-------- Material for this task --------

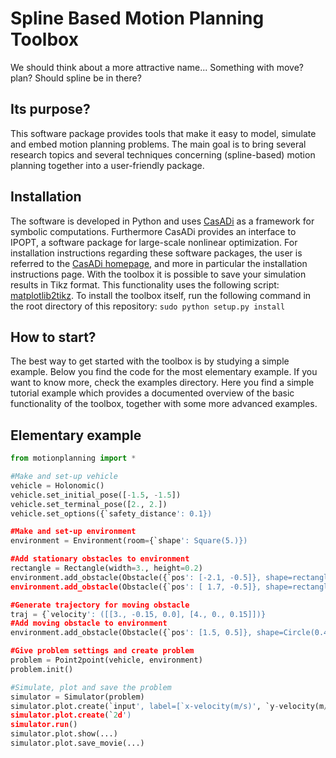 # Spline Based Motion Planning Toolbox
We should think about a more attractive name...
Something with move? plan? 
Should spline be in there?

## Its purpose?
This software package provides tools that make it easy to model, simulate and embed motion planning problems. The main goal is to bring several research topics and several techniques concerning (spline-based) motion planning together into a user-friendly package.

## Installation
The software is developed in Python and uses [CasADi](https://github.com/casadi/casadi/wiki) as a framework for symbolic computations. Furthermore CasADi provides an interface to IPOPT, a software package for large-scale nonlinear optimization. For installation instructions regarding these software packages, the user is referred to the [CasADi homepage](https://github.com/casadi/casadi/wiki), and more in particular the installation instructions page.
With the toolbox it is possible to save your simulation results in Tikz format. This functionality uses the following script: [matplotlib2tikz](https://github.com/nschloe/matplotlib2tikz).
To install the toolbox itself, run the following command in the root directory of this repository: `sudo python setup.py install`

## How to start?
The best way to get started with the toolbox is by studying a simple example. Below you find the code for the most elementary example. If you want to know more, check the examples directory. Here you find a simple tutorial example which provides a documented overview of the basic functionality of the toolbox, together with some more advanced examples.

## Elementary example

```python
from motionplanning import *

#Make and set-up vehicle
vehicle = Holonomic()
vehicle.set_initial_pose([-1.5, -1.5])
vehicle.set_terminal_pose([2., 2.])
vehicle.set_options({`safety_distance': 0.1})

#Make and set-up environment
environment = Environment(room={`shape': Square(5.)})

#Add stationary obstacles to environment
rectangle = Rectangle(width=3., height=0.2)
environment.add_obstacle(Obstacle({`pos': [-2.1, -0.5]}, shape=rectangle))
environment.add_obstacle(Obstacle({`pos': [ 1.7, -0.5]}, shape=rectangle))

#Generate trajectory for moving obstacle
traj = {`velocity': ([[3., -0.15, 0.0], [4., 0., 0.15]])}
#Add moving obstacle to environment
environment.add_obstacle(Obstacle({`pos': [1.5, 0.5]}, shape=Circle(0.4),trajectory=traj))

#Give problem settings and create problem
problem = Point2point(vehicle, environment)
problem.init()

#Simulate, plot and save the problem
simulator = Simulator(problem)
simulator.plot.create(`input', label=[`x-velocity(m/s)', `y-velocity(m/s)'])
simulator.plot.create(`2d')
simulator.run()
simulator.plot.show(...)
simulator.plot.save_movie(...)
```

--------

**Your instructions**: A single figure is the whole answer: the number of lines in the material above that contain "rectangle".

**Reply to the exercise**: 3